Art. 8 para. 2 (e-new): “The payee’s payment service provider for transactions initiated by or through a payee in the context of a remote card-based electronic payment transaction applies a transaction risk analysis which should be based on models which are:

(a) based at minimum on comprehensive real-time risk analysis taking into account one or more of the following criteria: (i) an adequate transaction history of the payee to evaluate typical behavioral patterns or of the payer to evaluate its typical spending behavioral patterns, (ii) information about the customer device used or where applicable (iii) a detailed risk profile of the payee,
(b) proven to be efficient for fighting against fraud and audited according to Article 7,
(c) are continuously reviewed according to fraud rates and improved in order to address new fraud scenarios and new technological threats.”

As a general consideration, EBA should therefore feel encouraged to re-consider its approach and open exemptions for PSPs also based on the application of aforementioned risk-based models, subject certainly to ongoing payment services regulation and supervision.

b) Fair competition within limited network payments

Art. 3 (k) PSD-II provides for a comprehensive exclusion of payment services from the scope of the PSD-II, if only a limited range of goods and services may be purchased through the use of a certain payment instrument or in other cases of a limited usability of the payment instrument.

Consequently, a series of payment services providers who issue qualified instruments accordingly, based on this limited network exemption, will not at all be regulated under PSD-II, including a non-applicability of SCA requirements for their limited use payment instruments.

The IK is of the opinion that regulated payment institutions under the PSD-II should still be entitled to offer limited range payment instruments on a level playing field with aforementioned competitors and should not be subjected to the requirements of SCA for those payment instruments with limited use - only due to their regulatory status as payment institution.
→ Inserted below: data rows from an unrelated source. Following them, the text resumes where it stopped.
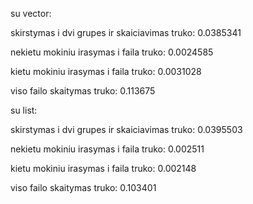 su vector:

skirstymas i dvi grupes ir skaiciavimas truko: 0.0385341

nekietu mokiniu irasymas i faila truko: 0.0024585

kietu mokiniu irasymas i faila truko: 0.0031028

viso failo skaitymas truko: 0.113675


su list:

skirstymas i dvi grupes ir skaiciavimas truko: 0.0395503

nekietu mokiniu irasymas i faila truko: 0.002511

kietu mokiniu irasymas i faila truko: 0.002148

viso failo skaitymas truko: 0.103401

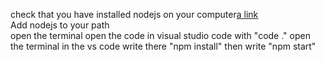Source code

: check that you have installed nodejs on your computer[a link](https://www.google.com/)
 <br /> Add nodejs to your path <br hi/> 
open the terminal
open the code in visual studio code with "code ."
open the terminal in the vs code 
write there "npm install"
then write "npm start"
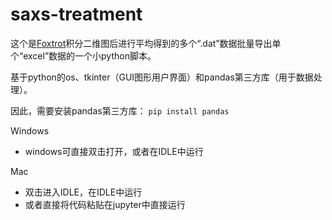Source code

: # saxs-treatment
这个是[Foxtrot](https://www.synchrotron-soleil.fr/fr/lignes-de-lumiere/swing)积分二维图后进行平均得到的多个“.dat”数据批量导出单个“excel”数据的一个小python脚本。

基于python的os、tkinter（GUI图形用户界面）和pandas第三方库（用于数据处理）。

因此，需要安装pandas第三方库：
`pip install pandas`

Windows
- windows可直接双击打开，或者在IDLE中运行

Mac 
- 双击进入IDLE，在IDLE中运行
- 或者直接将代码粘贴在jupyter中直接运行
As EBA’s representatives correctly stated on the occasion of the EBA hearing in London, the SCA regulation clearly follows a functional approach and does not consider any institutional status of the payment services provider. Hence, also payment services which would not qualify as regulated services according to art. 3 (k) PSD-II, even if occasionally provided by regulated payment institutions, should be out of scope of SCA requirements in order not to distort competition.
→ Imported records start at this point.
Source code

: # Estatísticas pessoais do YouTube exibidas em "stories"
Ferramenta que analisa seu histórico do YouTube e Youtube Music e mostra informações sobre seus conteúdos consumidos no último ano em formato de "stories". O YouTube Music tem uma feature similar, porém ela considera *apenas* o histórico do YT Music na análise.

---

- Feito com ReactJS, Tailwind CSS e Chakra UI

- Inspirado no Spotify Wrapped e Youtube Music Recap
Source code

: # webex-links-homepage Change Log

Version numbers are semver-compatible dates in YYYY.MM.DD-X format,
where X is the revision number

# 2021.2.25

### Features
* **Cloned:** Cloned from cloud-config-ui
c) Point of sale transactions, art. 97 (1) PSD-II

Recital 95 PSD-II certainly mentions contactless payments as one example (“such as”) of a transaction type, which is presumed to be provided on a lower risk base. Recital 95, however, does not provide for a conclusive list of cases, but for illustrative examples.

The IK does not agree with EBA’s proposal to treat contactless POS payments differently compared to standard, contact-based card terminal payments at the point of sale. Here, awareness must be particularly given to circumstances of POS situations with a massive traffic of payment services users in order to pay quickly and conveniently, particularly as a very prominent example payment booths at highway toll stations, which certainly require a high level of speed for electronic payment transactions in order to avoid inacceptable traffic situations on highways. It is certainly fair to promote contactless payments at the point of sale as an innovative payment means. This, however, should not be done with an avoidable and cost-intensive disadvantage of existing and well established payment methods at the point of sale without requirement of a strong customer authentication. Since security aspects may be equally assessed in both methods (contactless and contact-based terminal payments), no reason for a distinction is evident to exclude contact-based payments at the point of sale from the exemption clause in art. 8 (1) (b) RTS.
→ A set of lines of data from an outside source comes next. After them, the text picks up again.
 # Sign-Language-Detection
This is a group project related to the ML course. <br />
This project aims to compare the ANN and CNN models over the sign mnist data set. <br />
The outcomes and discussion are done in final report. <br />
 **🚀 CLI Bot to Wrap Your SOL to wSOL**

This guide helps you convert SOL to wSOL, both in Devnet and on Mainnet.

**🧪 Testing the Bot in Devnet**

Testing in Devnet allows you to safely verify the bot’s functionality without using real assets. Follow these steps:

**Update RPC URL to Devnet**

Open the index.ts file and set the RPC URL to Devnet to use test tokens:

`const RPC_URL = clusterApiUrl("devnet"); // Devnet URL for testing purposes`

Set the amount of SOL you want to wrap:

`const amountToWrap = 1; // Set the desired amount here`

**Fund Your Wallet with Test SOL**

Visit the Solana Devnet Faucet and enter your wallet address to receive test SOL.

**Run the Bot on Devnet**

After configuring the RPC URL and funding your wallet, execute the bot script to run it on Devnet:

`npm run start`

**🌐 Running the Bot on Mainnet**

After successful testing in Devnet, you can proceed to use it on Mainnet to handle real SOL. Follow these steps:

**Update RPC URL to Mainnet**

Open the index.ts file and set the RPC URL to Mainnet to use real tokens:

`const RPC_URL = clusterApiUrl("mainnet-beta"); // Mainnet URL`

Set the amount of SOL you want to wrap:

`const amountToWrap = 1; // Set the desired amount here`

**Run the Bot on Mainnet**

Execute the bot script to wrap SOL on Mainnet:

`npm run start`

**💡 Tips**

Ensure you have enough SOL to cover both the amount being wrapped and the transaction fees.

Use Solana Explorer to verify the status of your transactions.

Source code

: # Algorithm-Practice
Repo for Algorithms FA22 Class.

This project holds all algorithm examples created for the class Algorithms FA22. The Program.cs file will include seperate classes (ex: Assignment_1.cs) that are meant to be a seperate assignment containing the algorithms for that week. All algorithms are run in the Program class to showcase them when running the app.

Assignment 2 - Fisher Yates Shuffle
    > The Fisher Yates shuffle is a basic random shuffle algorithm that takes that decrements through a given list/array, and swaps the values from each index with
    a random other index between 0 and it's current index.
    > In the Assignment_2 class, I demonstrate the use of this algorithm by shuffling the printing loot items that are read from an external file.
d) Exemption of corporate payment instruments – art. 61 PSD-II

The IK does not agree with EBA’s approach to exclude any further type of low-risk payment transaction from the catalogue of exemptions in art. 8, although clear evidence may be provided for certain low-risk transactions. This particularly applies for the example of payment instruments exclusively issued to large corporates, in order to facilitate international travel management, use of purchase cards and other means of institutional procurement requirements.

With respect to corporate payment users, the guiding distinction in art. 61 PSD-II must also be taken into account. While a certain interaction between the SCA requirements and the applicability of art. 74 PSD-II is evident, particularly also with respect to a limited amount of € 50 for chargeable risk to payment services users (if consumers), the PSD-II decision in art. 61 para. 2 must also be considered, which states that in payment services relationships with commercial clients the entire art. 74 PSD-II – consequently, including the risk amount limitation – may be abrogated. This clause would be undermined, if a conclusive list of exemptions in art. 8 excluded the consideration of low-risk transactions with corporate entities. As the legislator accepts payment services providers to negotiate specifically designed payment services conditions with commercial entities, it should also be accepted to understand a lower level of risks associated with payment transactions included within commercial use.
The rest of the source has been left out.